Exactly. It's easy to opt out, as long as you're paying a bit of attention when you first start up Firefox. It's easy to opt-out later if you are comfortable navigating the preferences dialogs.

If anything, I am interested in the bias this data will have since I suspect many advanced users instinctively opt out of data collection policies. I opt out of anything that I can, and I would opt out of more if the options were readily available. Since advanced users are more likely—in my estimation—to have higher-specification hardware, I suspect the data is slightly biased toward the low-end.


I consider myself an advanced user and I enable sending Telemetry and crash reports on Firefox explicitly. I dont do that on Chrome but I prefer doing that on Firefox. The point I am trying to make is, although I agree that some users may opt-out, many trust Mozilla and so would usually let it collect data like this.

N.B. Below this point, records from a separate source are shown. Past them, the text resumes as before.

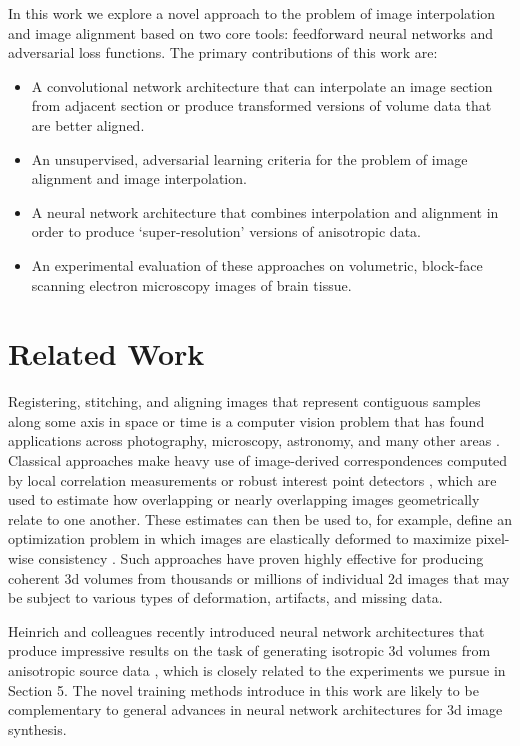 \documentclass{article} %
\begin{document}
In this work we explore a novel approach to the problem of image interpolation and image alignment based on two core tools: feedforward neural networks and adversarial loss functions. The primary contributions of this work are:

\begin{itemize}
\item A convolutional network architecture that can interpolate an image section from adjacent section or produce transformed versions of volume data that are better aligned. 
\item An unsupervised, adversarial learning criteria for the problem of image alignment and image interpolation.
\item A neural network architecture that combines interpolation and alignment in order to produce `super-resolution' versions of  anisotropic data. 
\item An experimental evaluation of these approaches on volumetric, block-face scanning electron microscopy images of brain tissue. 
\end{itemize}

\section{Related Work}
Registering, stitching, and aligning images that represent contiguous samples along some axis in space or time is a computer vision problem that has found  applications across photography, microscopy, astronomy, and many other areas \cite{szeliski2010computer}. Classical approaches make heavy use of image-derived correspondences computed by local correlation measurements or robust interest point detectors \cite{Lowe:2004}, which are used to estimate how overlapping or nearly overlapping images geometrically relate to one another. These estimates can then be used to, for example, define an optimization problem in which images are elastically deformed to maximize pixel-wise consistency \cite{saalfeld2012elastic}. Such approaches have proven highly effective for producing coherent 3d volumes from thousands or millions of individual 2d images that may be subject to various types of deformation, artifacts, and missing data. 

Heinrich and colleagues recently introduced neural network architectures that produce impressive results on the task of generating isotropic 3d volumes from anisotropic source data \cite{heinrich2017deep}, which is closely related to the experiments we pursue in Section 5. The novel training methods introduce in this work are likely to be complementary to general advances in neural network architectures for 3d image synthesis.
\end{document}
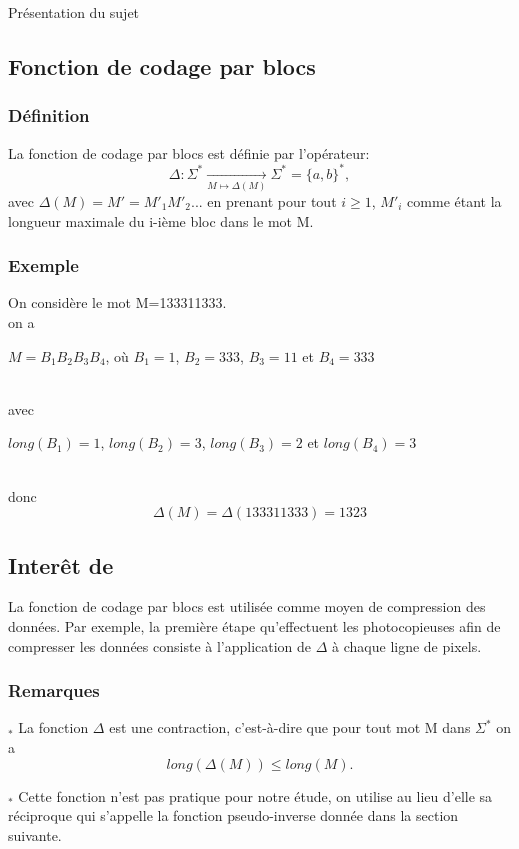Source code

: \documentclass[12pt,a4paper,oneside]{book}
\begin{document}
\begin{titlepage}
\begin{chapter}{Présentation du sujet}
\subsection{Fonction de codage par blocs}
\subsubsection*{Définition}
\par La fonction de codage par blocs est définie par l'opérateur: 
 \[ \Delta: \Sigma^* \underset{M \longmapsto \Delta (M)}{\longrightarrow} \Sigma^*=\{a,b\}^*, \]
avec $\Delta(M) = M' = M'_1 M'_2 ... $ en prenant pour tout $ i \geq 1$, ${M'}_i$ comme étant la longueur maximale du i-ième bloc dans le mot M.
\subsubsection*{Exemple}
On considère le mot M=133311333.\\
on a
 \begin{center}
$M=B_1B_2B_3B_4$,\hspace{0,5\baselineskip} où $B_1=1$,\hspace{0,5\baselineskip} $B_2=333$,\hspace{0,5\baselineskip} $ B_3=11$ \hspace{0,5\baselineskip}et \hspace{0,5\baselineskip}$B_4=333$
\end{center}\\ 
avec 
\begin{center}
$long(B_1)=1$,\hspace{0,5\baselineskip} $long(B_2)=3$,\hspace{0,5\baselineskip} $long(B_3)=2$ \hspace{0,5\baselineskip} et \hspace{0,5\baselineskip} $long(B_4)=3$
\end{center}
  \\donc
 $$\Delta(M)=\Delta(133311333)=1323$$
\subsection{Inter\^et de \Delta}
\par La fonction de codage par blocs est utilisée  comme moyen de compression des données. Par exemple, la première étape qu'effectuent les photocopieuses afin de compresser les données consiste à l'application de $\Delta$ à chaque ligne de pixels.
\subsubsection*{Remarques}
\par $_*$ La fonction $\Delta$ est une contraction, c'est-à-dire que pour tout mot M dans $\Sigma^*$ on a 
$$long(\Delta(M))\leq long(M).$$
\par $_*$ Cette fonction n'est pas pratique pour notre étude, on utilise au lieu d'elle sa réciproque qui s'appelle la fonction pseudo-inverse donnée dans la section suivante. 

\end{chapter}
\end{titlepage}
\end{document}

A good point. If there were one major organization that I feel comfortable sending telemetry data to, it may be Mozilla—the only organization that makes respect for their user's privacy a paramount concern.

(I more or less instinctively opt out of data collection and have never enabled it in Firefox.)

Still, the self selection bias is a curiosity.


Even if you don't trust Mozilla, the list of things Firefox collects as telemetry on release is extremely limited. (You will have to trust that the binary you downloaded is built from source though, but you can build yourself and/or turn the pref off of you care that much).